January 6 Committee Claims Trump Sent ‘Siren Call’ to Proud Boys, Oath Keepers

Congressional hearings this week will focus on President Trump’s ties to right-wing extremist groups — and how he may or may not have encouraged their participation in the January 6 riot.

AP/Manuel Balce Ceneta, file
Members of the Oath Keepers at the U.S. Capitol on January 6, 2021. AP/Manuel Balce Ceneta, file

Congress returns from a two-week recess this week with promises of two more hearings by the committee investigating the January 6 riots at the Capitol, one focusing on extremist groups involved in the fracas and a second, prime-time hearing focusing on President Trump’s activities on the day.

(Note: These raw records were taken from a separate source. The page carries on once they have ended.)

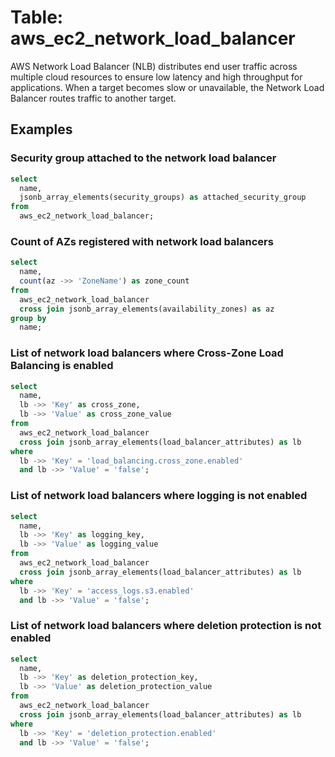 # Table: aws_ec2_network_load_balancer

AWS Network Load Balancer (NLB) distributes end user traffic across multiple cloud resources to ensure low latency and high throughput for applications. When a target becomes slow or unavailable, the Network Load Balancer routes traffic to another target.

## Examples

### Security group attached to the network load balancer

```sql
select
  name,
  jsonb_array_elements(security_groups) as attached_security_group
from
  aws_ec2_network_load_balancer;
```


### Count of AZs registered with network load balancers

```sql
select
  name,
  count(az ->> 'ZoneName') as zone_count
from
  aws_ec2_network_load_balancer
  cross join jsonb_array_elements(availability_zones) as az
group by
  name;
```


### List of network load balancers where Cross-Zone Load Balancing is enabled

```sql
select
  name,
  lb ->> 'Key' as cross_zone,
  lb ->> 'Value' as cross_zone_value
from
  aws_ec2_network_load_balancer
  cross join jsonb_array_elements(load_balancer_attributes) as lb
where
  lb ->> 'Key' = 'load_balancing.cross_zone.enabled'
  and lb ->> 'Value' = 'false';
```


### List of network load balancers where logging is not enabled

```sql
select
  name,
  lb ->> 'Key' as logging_key,
  lb ->> 'Value' as logging_value
from
  aws_ec2_network_load_balancer
  cross join jsonb_array_elements(load_balancer_attributes) as lb
where
  lb ->> 'Key' = 'access_logs.s3.enabled'
  and lb ->> 'Value' = 'false';
```


### List of network load balancers where deletion protection is not enabled

```sql
select
  name,
  lb ->> 'Key' as deletion_protection_key,
  lb ->> 'Value' as deletion_protection_value
from
  aws_ec2_network_load_balancer
  cross join jsonb_array_elements(load_balancer_attributes) as lb
where
  lb ->> 'Key' = 'deletion_protection.enabled'
  and lb ->> 'Value' = 'false';
```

The two hearings this week will focus on the connections — if any — between Mr. Trump, his staff and two extremist groups, the Proud Boys and the Oath Keepers, who are said to have been behind much of the violence at the Capitol. Specifically, committee members are expected to lay out a case that Mr. Trump encouraged the groups.

“The focus on this next hearing will be on the domestic violent extremists, as well as members of Congress — people that the president called in to assist him in this pressure campaign,” Representative Stephanie Murphy said on “Meet the Press” Sunday morning in regard to Tuesday’s hearing. 

“We will lay out the body of evidence that we have that talks about how the President’s tweets on the wee hours of December 19 of ‘Be there, Be wild’ was a siren call to these folks,” Ms. Murphy said.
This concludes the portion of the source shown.